Activity -
Would you transcribe all of the data exactly, down to the last character?

Excerpted records -
==============================
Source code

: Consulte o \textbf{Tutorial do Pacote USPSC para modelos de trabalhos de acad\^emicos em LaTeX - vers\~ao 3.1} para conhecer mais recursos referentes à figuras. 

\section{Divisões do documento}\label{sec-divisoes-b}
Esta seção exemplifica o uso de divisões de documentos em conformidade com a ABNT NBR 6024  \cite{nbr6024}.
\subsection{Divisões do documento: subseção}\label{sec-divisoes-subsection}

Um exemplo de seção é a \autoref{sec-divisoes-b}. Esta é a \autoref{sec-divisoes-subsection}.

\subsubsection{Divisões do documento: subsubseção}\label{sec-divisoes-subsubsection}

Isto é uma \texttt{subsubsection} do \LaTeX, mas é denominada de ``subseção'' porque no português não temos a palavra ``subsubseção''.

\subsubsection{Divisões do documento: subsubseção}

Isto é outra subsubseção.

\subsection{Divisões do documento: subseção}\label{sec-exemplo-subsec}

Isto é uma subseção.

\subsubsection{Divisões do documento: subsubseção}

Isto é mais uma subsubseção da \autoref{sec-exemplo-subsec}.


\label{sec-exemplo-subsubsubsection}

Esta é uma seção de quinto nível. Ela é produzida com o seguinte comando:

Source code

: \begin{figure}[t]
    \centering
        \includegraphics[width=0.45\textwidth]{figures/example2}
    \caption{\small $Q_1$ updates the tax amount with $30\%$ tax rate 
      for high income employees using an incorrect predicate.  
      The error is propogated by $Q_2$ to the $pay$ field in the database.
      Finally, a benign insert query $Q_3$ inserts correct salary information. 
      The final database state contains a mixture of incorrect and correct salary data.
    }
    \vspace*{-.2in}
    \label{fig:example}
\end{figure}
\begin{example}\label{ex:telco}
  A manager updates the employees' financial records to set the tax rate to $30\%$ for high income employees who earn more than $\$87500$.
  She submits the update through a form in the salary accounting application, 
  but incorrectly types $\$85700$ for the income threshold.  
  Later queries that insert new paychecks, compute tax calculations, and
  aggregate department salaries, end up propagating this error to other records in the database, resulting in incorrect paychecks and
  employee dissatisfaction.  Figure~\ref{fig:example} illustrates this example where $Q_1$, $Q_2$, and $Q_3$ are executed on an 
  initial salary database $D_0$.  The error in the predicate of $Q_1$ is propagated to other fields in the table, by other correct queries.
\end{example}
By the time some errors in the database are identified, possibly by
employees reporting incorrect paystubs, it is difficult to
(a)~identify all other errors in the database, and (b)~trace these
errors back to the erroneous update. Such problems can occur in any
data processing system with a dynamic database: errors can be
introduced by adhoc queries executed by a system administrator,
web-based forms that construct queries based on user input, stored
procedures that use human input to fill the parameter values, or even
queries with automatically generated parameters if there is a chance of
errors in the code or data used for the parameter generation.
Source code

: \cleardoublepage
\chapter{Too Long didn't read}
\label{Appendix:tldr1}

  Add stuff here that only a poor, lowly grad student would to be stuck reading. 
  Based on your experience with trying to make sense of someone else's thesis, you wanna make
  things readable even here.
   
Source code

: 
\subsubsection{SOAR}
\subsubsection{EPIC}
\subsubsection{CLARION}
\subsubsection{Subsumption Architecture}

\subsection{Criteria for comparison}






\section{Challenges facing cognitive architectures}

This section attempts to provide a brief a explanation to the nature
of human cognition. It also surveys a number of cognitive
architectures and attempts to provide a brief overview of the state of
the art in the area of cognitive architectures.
==============================
Result below -
Source code

: Consulte o \textbf{Tutorial do Pacote USPSC para modelos de trabalhos de acad\^emicos em LaTeX - vers\~ao 3.1} para conhecer mais recursos referentes à figuras. 

\section{Divisões do documento}\label{sec-divisoes-b}
Esta seção exemplifica o uso de divisões de documentos em conformidade com a ABNT NBR 6024  \cite{nbr6024}.
\subsection{Divisões do documento: subseção}\label{sec-divisoes-subsection}

Um exemplo de seção é a \autoref{sec-divisoes-b}. Esta é a \autoref{sec-divisoes-subsection}.

\subsubsection{Divisões do documento: subsubseção}\label{sec-divisoes-subsubsection}

Isto é uma \texttt{subsubsection} do \LaTeX, mas é denominada de ``subseção'' porque no português não temos a palavra ``subsubseção''.

\subsubsection{Divisões do documento: subsubseção}

Isto é outra subsubseção.

\subsection{Divisões do documento: subseção}\label{sec-exemplo-subsec}

Isto é uma subseção.

\subsubsection{Divisões do documento: subsubseção}

Isto é mais uma subsubseção da \autoref{sec-exemplo-subsec}.


\label{sec-exemplo-subsubsubsection}

Esta é uma seção de quinto nível. Ela é produzida com o seguinte comando:

Source code

: \begin{figure}[t]
    \centering
        \includegraphics[width=0.45\textwidth]{figures/example2}
    \caption{\small $Q_1$ updates the tax amount with $30\%$ tax rate 
      for high income employees using an incorrect predicate.  
      The error is propogated by $Q_2$ to the $pay$ field in the database.
      Finally, a benign insert query $Q_3$ inserts correct salary information. 
      The final database state contains a mixture of incorrect and correct salary data.
    }
    \vspace*{-.2in}
    \label{fig:example}
\end{figure}
\begin{example}\label{ex:telco}
  A manager updates the employees' financial records to set the tax rate to $30\%$ for high income employees who earn more than $\$87500$.
  She submits the update through a form in the salary accounting application, 
  but incorrectly types $\$85700$ for the income threshold.  
  Later queries that insert new paychecks, compute tax calculations, and
  aggregate department salaries, end up propagating this error to other records in the database, resulting in incorrect paychecks and
  employee dissatisfaction.  Figure~\ref{fig:example} illustrates this example where $Q_1$, $Q_2$, and $Q_3$ are executed on an 
  initial salary database $D_0$.  The error in the predicate of $Q_1$ is propagated to other fields in the table, by other correct queries.
\end{example}
By the time some errors in the database are identified, possibly by
employees reporting incorrect paystubs, it is difficult to
(a)~identify all other errors in the database, and (b)~trace these
errors back to the erroneous update. Such problems can occur in any
data processing system with a dynamic database: errors can be
introduced by adhoc queries executed by a system administrator,
web-based forms that construct queries based on user input, stored
procedures that use human input to fill the parameter values, or even
queries with automatically generated parameters if there is a chance of
errors in the code or data used for the parameter generation.
Source code

: \cleardoublepage
\chapter{Too Long didn't read}
\label{Appendix:tldr1}

  Add stuff here that only a poor, lowly grad student would to be stuck reading. 
  Based on your experience with trying to make sense of someone else's thesis, you wanna make
  things readable even here.
   
Source code

: 
\subsubsection{SOAR}
\subsubsection{EPIC}
\subsubsection{CLARION}
\subsubsection{Subsumption Architecture}

\subsection{Criteria for comparison}






\section{Challenges facing cognitive architectures}

This section attempts to provide a brief a explanation to the nature
of human cognition. It also surveys a number of cognitive
architectures and attempts to provide a brief overview of the state of
the art in the area of cognitive architectures.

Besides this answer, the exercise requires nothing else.